▶ PROBLEM STATEMENT: In the entries below, find the line with "[Typescript functions](../index.md) /" and the line with "- [setRandomSystemTime](test_utils.md#setrandomsystemtime)". Repeat exactly everything between them, those two lines included, but not the pictures.

▶ SOURCE DATA:
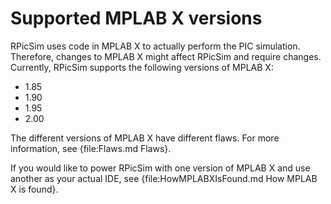 # Supported MPLAB X versions

RPicSim uses code in MPLAB X to actually perform the PIC simulation.  Therefore, changes to MPLAB X might affect RPicSim and require changes.  Currently, RPicSim supports the following versions of MPLAB X:

- 1.85
- 1.90
- 1.95
- 2.00

The different versions of MPLAB X have different flaws.  For more information, see {file:Flaws.md Flaws}.

If you would like to power RPicSim with one version of MPLAB X and use another as your actual IDE, see {file:HowMPLABXIsFound.md How MPLAB X is found}.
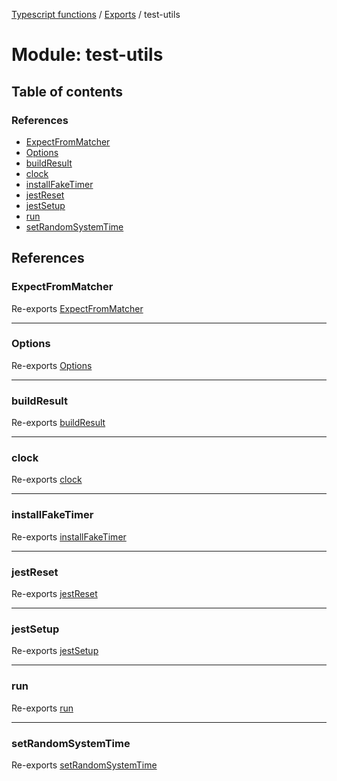 [Typescript functions](../index.md) / [Exports](../modules.md) / test-utils

# Module: test-utils

## Table of contents

### References

- [ExpectFromMatcher](test_utils.md#expectfrommatcher)
- [Options](test_utils.md#options)
- [buildResult](test_utils.md#buildresult)
- [clock](test_utils.md#clock)
- [installFakeTimer](test_utils.md#installfaketimer)
- [jestReset](test_utils.md#jestreset)
- [jestSetup](test_utils.md#jestsetup)
- [run](test_utils.md#run)
- [setRandomSystemTime](test_utils.md#setrandomsystemtime)

## References

### ExpectFromMatcher

Re-exports [ExpectFromMatcher](../interfaces/test_utils_expect.ExpectFromMatcher.md)

___

### Options

Re-exports [Options](../interfaces/test_utils_fake_timers.Options.md)

___

### buildResult

Re-exports [buildResult](test_utils_expect.md#buildresult)

___

### clock

Re-exports [clock](test_utils_fake_timers.md#clock)

___

### installFakeTimer

Re-exports [installFakeTimer](test_utils_fake_timers.md#installfaketimer)

___

### jestReset

Re-exports [jestReset](test_utils_jest.md#jestreset)

___

### jestSetup

Re-exports [jestSetup](test_utils_jest.md#jestsetup)

___

### run

Re-exports [run](test_utils_fake_timers.md#run)

___

### setRandomSystemTime

Re-exports [setRandomSystemTime](test_utils_fake_timers.md#setrandomsystemtime)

▶ TASK SOLUTION:
 [Typescript functions](../index.md) / [Exports](../modules.md) / test-utils

# Module: test-utils

## Table of contents

### References

- [ExpectFromMatcher](test_utils.md#expectfrommatcher)
- [Options](test_utils.md#options)
- [buildResult](test_utils.md#buildresult)
- [clock](test_utils.md#clock)
- [installFakeTimer](test_utils.md#installfaketimer)
- [jestReset](test_utils.md#jestreset)
- [jestSetup](test_utils.md#jestsetup)
- [run](test_utils.md#run)
- [setRandomSystemTime](test_utils.md#setrandomsystemtime)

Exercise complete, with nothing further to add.